In the payments world, bottom line profitability comes from long-term merchant relationships; you sign them and you keep them. As Square’s clients grow their annual charge volume to a certain point, they will find better and cheaper solutions with banks like Chase or Wells, or a non-bank merchant processor like Worldpay. So as merchants graduate into the next stage of growth—it also means they will eventually graduate away from Square.

Also as a merchant grows and becomes more sophisticated, they will need better business tools from their payments provider and Square falls short when compared to its peer group. Most businesses will want better reporting, better chargeback management, or a better understanding how they can manage down their processing fees.

A larger “tell” is found within Friday’s statement. In it they state, “In the first quarter of 2016, we processed $10.3 billion of GPV an increase of 45% from the first quarter of 2015. GPV growth was driven by ongoing growth in our existing seller base and new sellers added during the quarter. Our larger sellers, which we define as those that generate more than $125,000 in annualized GPV, continue to grow at a faster rate than our overall seller base, with GPV from larger sellers increasing nearly 70% from the first quarter of 2015.”

Management also mentioned that 39% of the GPV was derived from Square merchants that generated $125,000 or more in annual volume. By the time a smaller micro-merchant graduates into a small business and generates annual volume above $125,000, any traditional bank or non-bank provider should be able easily beat Square’s pricing model. While the larger relationship with Starbucks contained a three-year term, merchants who sign the basic agreement found on the Square site are not bound by a contractual term. That means that a sizable chunk of Square’s valued 39% can walk away tomorrow should they find a better deal somewhere else.

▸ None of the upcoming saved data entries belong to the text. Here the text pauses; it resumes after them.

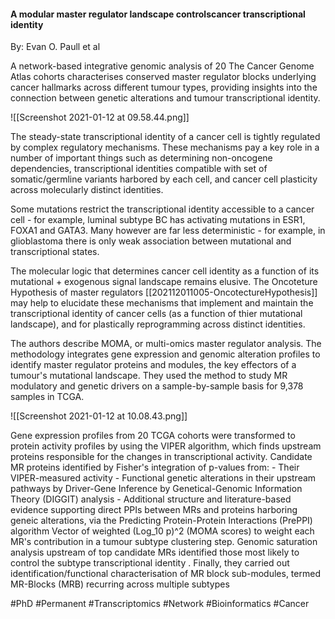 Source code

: #### A modular master regulator landscape controlscancer transcriptional identity
By: Evan O. Paull et al

A network-based integrative genomic analysis of 20 The Cancer Genome Atlas cohorts characterises conserved master regulator blocks underlying cancer hallmarks across different tumour types, providing insights into the connection between genetic alterations and tumour transcriptional identity.

![[Screenshot 2021-01-12 at 09.58.44.png]]

The steady-state transcriptional identity of a cancer cell is tightly regulated by complex regulatory mechanisms. These mechanisms pay a key role in a number of important things such as determining non-oncogene dependencies, transcriptional identities compatible with set of somatic/germline variants harbored by each cell, and cancer cell plasticity across molecularly distinct identities.

Some mutations restrict the transcriptional identity accessible to a cancer cell - for example, luminal subtype BC has activating mutations in ESR1, FOXA1 and GATA3. Many however are far less deterministic - for example, in glioblastoma there is only weak association between mutational and transcriptional states.

The molecular logic that determines cancer cell identity as a function of its mutational + exogenous signal landscape remains elusive. The Oncoteture Hypothesis of master regulators [[202112011005-OncotectureHypothesis]] may help to elucidate these mechanisms that implement and maintain the transcriptional identity of cancer cells (as a function of thier mutational landscape), and for plastically reprogramming across distinct identities.

The authors describe MOMA, or multi-omics master regulator analysis. The methodology integrates gene expression and genomic alteration profiles to identify master regulator proteins and modules, the key effectors of a tumour's mutational landscape. They used the method to study MR modulatory and genetic drivers on a sample-by-sample basis for 9,378 samples in TCGA.

![[Screenshot 2021-01-12 at 10.08.43.png]]

Gene expression profiles from 20 TCGA cohorts were transformed to protein activity profiles by using the VIPER algorithm, which finds upstream proteins responsible for the changes in transcriptional activity. Candidate MR proteins identified by Fisher's integration of p-values from:
	- Their VIPER-measured activity
	- Functional genetic alterations in their upstream pathways by Driver-Gene Inference by Genetical-Genomic Information Theory (DIGGIT) analysis
	- Additional structure and literature-based evidence supporting direct PPIs between MRs and proteins harboring geneic alterations, via the Predicting Protein-Protein Interactions (PrePPI) algorithm
Vector of weighted (Log_10 p)^2 (MOMA scores) to weight each MR's contribution in a tumour subtype clustering step. Genomic saturation analysis upstream of top candidate MRs identified those most likely to control the subtype transcriptional identity . Finally, they carried out identification/functional characterisation of MR block sub-modules, termed MR-Blocks (MRB) recurring across multiple subtypes

#PhD #Permanent  #Transcriptomics #Network #Bioinformatics #Cancer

At this point, merchants should begin think about “Interchange-plus pricing,” which is a more transparent approach to merchant processing and something not found within Square’s 2.75% pricing model. With Interchange-plus pricing, a merchant see clearly identify the processor’s fees that are passed back to the card associations, alongside any additional fees charged to the merchant by the processor itself.

For all of their internet charm and good looks, Square will continue to be an easy entry point for small micro-merchants who want to attract a plastic ready audience. The technology of turning a smartphone into a POS terminal is beyond clever.

However, Square’s desire to move to larger merchants will be met by a brutal reality. Once their profitable clients reach a certain level of annual volume, any economic advantage of working with Square evaporates because the larger players like Chase, Bank of America, and Worldpay can do the job of merchant processing far better and cheaper. That means there is little beyond translucent brand loyalty to keep Square’s larger merchants as clients.

Until Square figures out how to keep their merchants happily anchored for the long term, I question the viability of Square as a stand-alone brand for the mid and long term and would not be surprised if they end up on the acquisition block to be gobbled up by somebody else.